Ask yourself: do I expect video communications to be as ubiquitous in future as voice calls are today? With 91% of global Internet traffic forecast to be Internet video by 2013, I have no doubt about it. Video will not only transform the way we communicate it will become the base (platform) on which much of the future will be built.

And question not whether the number of users and devices on the network will grow, but how fast. We believe there will be more than 7 billion mobile-connected devices by 2015, nearly equal to the world's projected population at that time. The question won't be: who and what is connected to the network? But rather: who and what isn't connected to the network?

And what about security? Do you expect cyber terrorists and cybercriminals to become even more sophisticated in their attacks? Regrettably, the answer is also 'yes', and a network-centric approach to security will become the only way to holistically protect our networks.

And what about the issues your CEO and CFO really care about?
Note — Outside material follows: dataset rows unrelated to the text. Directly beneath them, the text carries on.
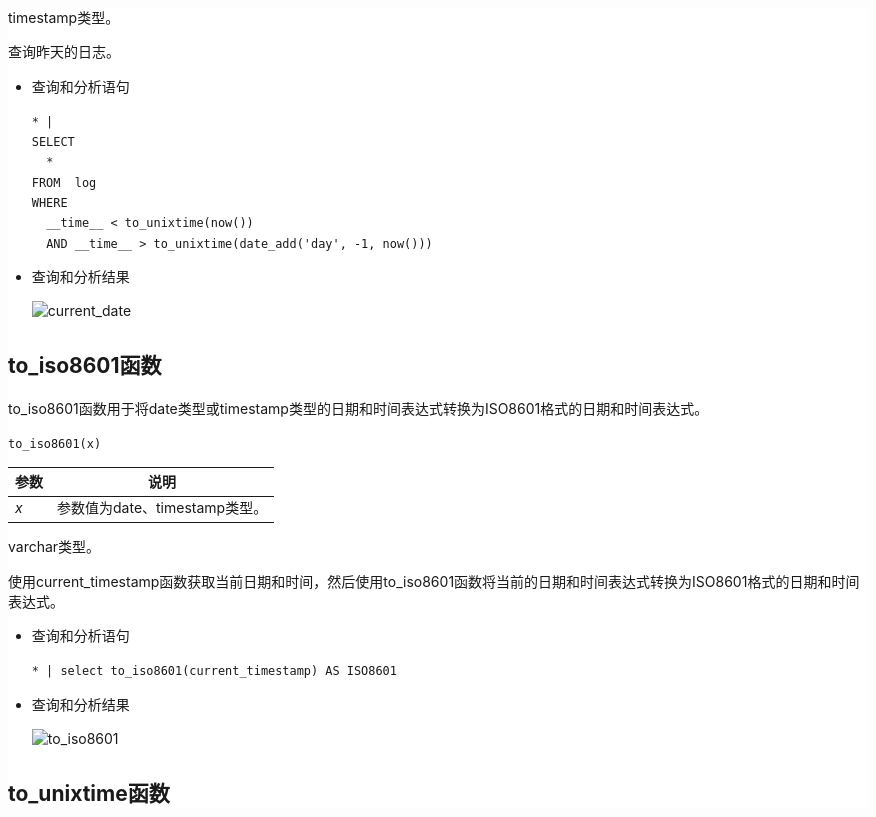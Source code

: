 

timestamp类型。

查询昨天的日志。

* 查询和分析语句

  ```unknow
  * |
  SELECT
    *
  FROM  log
  WHERE
    __time__ < to_unixtime(now())
    AND __time__ > to_unixtime(date_add('day', -1, now()))
  ```

  

* 查询和分析结果

  ![current_date](https://help-static-aliyun-doc.aliyuncs.com/assets/img/zh-CN/6632296261/p295473.png)




to_iso8601函数 
---------------------------------

to_iso8601函数用于将date类型或timestamp类型的日期和时间表达式转换为ISO8601格式的日期和时间表达式。

```unknow
to_iso8601(x)
```



| 参数  |          说明           |
|-----|-----------------------|
| *x* | 参数值为date、timestamp类型。 |



varchar类型。

使用current_timestamp函数获取当前日期和时间，然后使用to_iso8601函数将当前的日期和时间表达式转换为ISO8601格式的日期和时间表达式。

* 查询和分析语句

  ```unknow
  * | select to_iso8601(current_timestamp) AS ISO8601
  ```

  

* 查询和分析结果

  ![to_iso8601](https://help-static-aliyun-doc.aliyuncs.com/assets/img/zh-CN/5075980361/p319567.png)




to_unixtime函数 
----------------------------------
They rightly expect more and more business to be conducted virtually, electronically, collaboratively, globally and in real-time on the network.  

Lastly, consider the role networks will certainly play in addressing long-term social and environmental challenges, such as reducing energy use in homes and buildings; or in extending virtual healthcare and education services to those who need it in rapidly urbanizing populations or in rural communities.

Security, quality-of-service, ease of management, media-awareness, energy efficiency, mobility and the ability to provision next-generation business models are not incidental applications of the network. The network is absolutely crucial to enabling the type of IT models that will change how we do business; how we live; how we learn.

However, this future is not assured. Some believe that networking will become an incidental technology; a utility for connectivity; that a ‘quite good’ network will be ‘good enough’.

To those challengers my reply would be this:  When the stability of an entire economy depends on the speed, intelligence, quality of service, robustness and security of its Internet backbone, will a just good network be good enough?

When large businesses can lose an average of 3.6% in annual revenue due to network downtime each year, ask your CFO whether a good network is good enough’.

When patients commonly receive healthcare advice via video in future, will a reasonable connection with the doctor providing advice on a serious issue be good enough?

And ask your kids if an online video game or YouTube clip that constantly hangs is good enough!

It’s very unlikely they will say it is.

Every aspect of the network-centric visions of the future we have discussed depends on our industry's ability to continue to innovate and push the boundaries of what is possible with, and on top of the network platform. The network is at the core of everything we do at Cisco because it is at the core of how our customer's businesses are built. Economic and societal growth demands a bigger, faster, more intelligent network. That network is our business.

If we are successful in that regard, then in 2021, when I'll have been a Network World reader for 35 years, I'm pretty sure even my most ambitious predictions of what our industry could achieve will, once again, have seemed conservative.